Monday, November 21, 2011

How much is postage to Timbuktu?


Today is one of those days. One of the many days I imagine I will have as a mom. Today, I'd like to ship Bee off to Timbuktu. How could I feel this way about my baby? Let me tell you.

First it started with Briella not going to bed until 1am. Then she got up at 4 and wanted to play. It took half an hour of me going back to her room and laying her back down and giving her a bottle before she started to show signs of being sleepy. Then, at 6:30am she is ready to start her day. I get up, put a few toys in her crib and give her a new bottle, thinking MAYBE, just maybe she'll play for half an hour and let me sleep. Not a chance. She starts up immediately screaming and wailing away like I left her for good and she'll never see me again. She doesn't even give the bottle or toys a chance. Now, my first instinct was to just let her cry it out for a little as she is fairly dramatic (geez, I wonder where she gets that?), but our walls are pretty thin for an apartment and I didn't want our new neighbours to think I was hurting her. So I got up, plucked her out of her dreadful crib and put her in front of her toys in the living room, and sat on the couch, trying to wake up. Instead of her being happy, she was miserable. So I sat beside her, seeing if it was just me being near her that would make her happy. It did not. UGH. At this point I'm pissed. Then it dawns on me to change her diaper. Yeah, I know...rookie move lady. She's miserable and wiggly and I'm tired and groggy. Not a good combo for a very messy diaper, so there was that nice added element to my glorious morning. Now this amount of sleep I can normally deal with. But the night before I just couldn't sleep and that night resulted in a four hour rest instead of a night of rest. LAME. Both nights together is proving to be a bit much today.
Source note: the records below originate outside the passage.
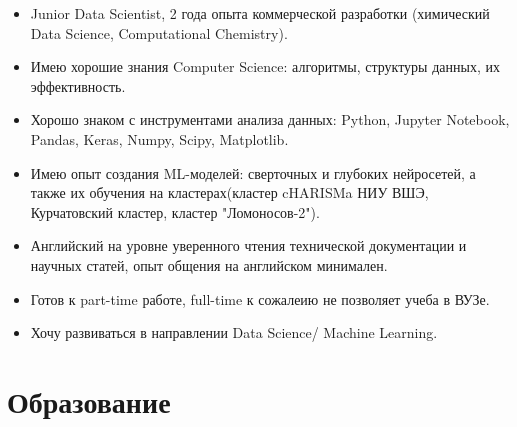 \documentclass[letterpaper]{twentysecondcv} %
\begin{document}
\begin{itemize}
\item Junior Data Scientist, 2 года опыта коммерческой разработки \linebreak
(химический Data Science, Computational Chemistry). 

\item Имею хорошие
знания Computer Science: алгоритмы, структуры данных, их эффективность. 

\item Хорошо
знаком с инструментами анализа данных:
Python, Jupyter Notebook, Pandas, Keras,
Numpy, Scipy, Matplotlib. 

\item Имею опыт создания ML-моделей: сверточных и глубоких нейросетей, а также их 
обучения на кластерах(кластер cHARISMa НИУ ВШЭ, Курчатовский кластер, кластер "Ломоносов-2").

\item Английский на уровне уверенного чтения технической документации и научных статей,
опыт общения на английском минимален.

\item Готов к part-time работе, full-time к сожалеию
не позволяет учеба в ВУЗе.

\item Хочу развиваться в направлении Data Science/ Machine Learning.
\end{itemize}


\section{Образование}

\begin{twenty} %
	
\end{twenty}
\end{document}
Breakfast: the normal oatmeal and fruit. She spit her food out at me! This was the first time she's ever done this! I was so stunned. Luckily for both of us, even though I was thoroughly pissed, I was too tired to even make a deal of it. So I finished feeding her and let her play while I lay down on the couch and tried to calm down.
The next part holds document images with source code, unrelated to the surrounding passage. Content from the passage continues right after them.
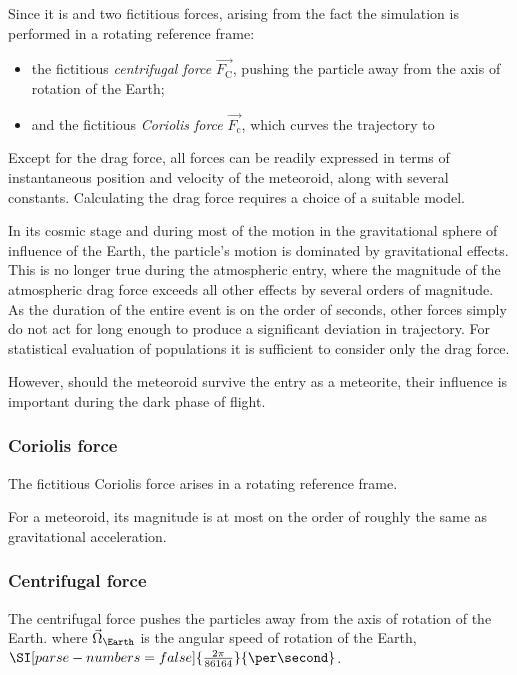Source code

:         Since it is 
        and two fictitious forces, arising from the fact the simulation is performed in a rotating reference frame:
        \begin{itemize}
            \item the fictitious \emph{centrifugal force} $\vec{F_{\mathrm{C}}}$, pushing the particle away from the axis of rotation of the Earth;
            \item and the fictitious \emph{Coriolis force} $\vec{F_{\mathrm{c}}}$, which curves the trajectory to
        \end{itemize}

        Except for the drag force, all forces can be readily expressed in terms of instantaneous position and velocity of the meteoroid,
        along with several constants.
        Calculating the drag force requires a choice of a suitable model.

        In its cosmic stage and during most of the motion in the gravitational sphere of influence of the Earth,
        the particle's motion is dominated by gravitational effects. This is no longer true during the atmospheric entry,
        where the magnitude of the atmospheric drag force exceeds all other effects by several orders of magnitude.
        As the duration of the entire event is on the order of seconds, other forces simply do not act for long enough
        to produce a significant deviation in trajectory. For statistical evaluation of populations it is sufficient
        to consider only the drag force.

        However, should the meteoroid survive the entry as a meteorite, their influence is important during the dark phase of flight.

        \subsubsection{Coriolis force} \label{aafC}
            The fictitious Coriolis force arises in a rotating reference frame.

            For a meteoroid, its magnitude is at most on the order of
            roughly the same as gravitational acceleration.

        \subsubsection{Centrifugal force} \label{aafc}
            The centrifugal force pushes the particles away from the axis of rotation of the Earth.
            where $\vec{\Omega}_\Earth$ is the angular speed of rotation of the Earth, $\SI[parse-numbers = false]{\frac{2\pi}{86164}}{\per\second}$.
Suddenly I realize she's in the kitchen and very quiet. What did I find when I walked in? Briella, with opened dirty diapers and garbage surrounding her while she was reaching into the garbage bag for some more spoils of war. DISGUSTING! She got a bath pronto while I tried to not imagine how much of the junk got in her mouth. Luckily the bath tired her out and she went for a nap. I cleaned up the mess, and went to sleep as well.

An hour later I wake up, feeling much better about the day and seeing the humor in it. And then I start thinking and wondering, "how do moms do this with MULTIPLE children"??? Please veteran moms, impart your wisdom as I will need it all!

And to think, I once wanted 10 children. yeah right




picture cred:
http://www.nicephotomag.com/the-latest/weekend-inspiration-%E2%80%93-uniform

1 comment:

  1. Sounds familiar! We've all been there. And, you can handle more than one. We just all sometimes go a little crazy. Hang in there. And, believe it or not, enjoy it. It won't last as long as it seems right now.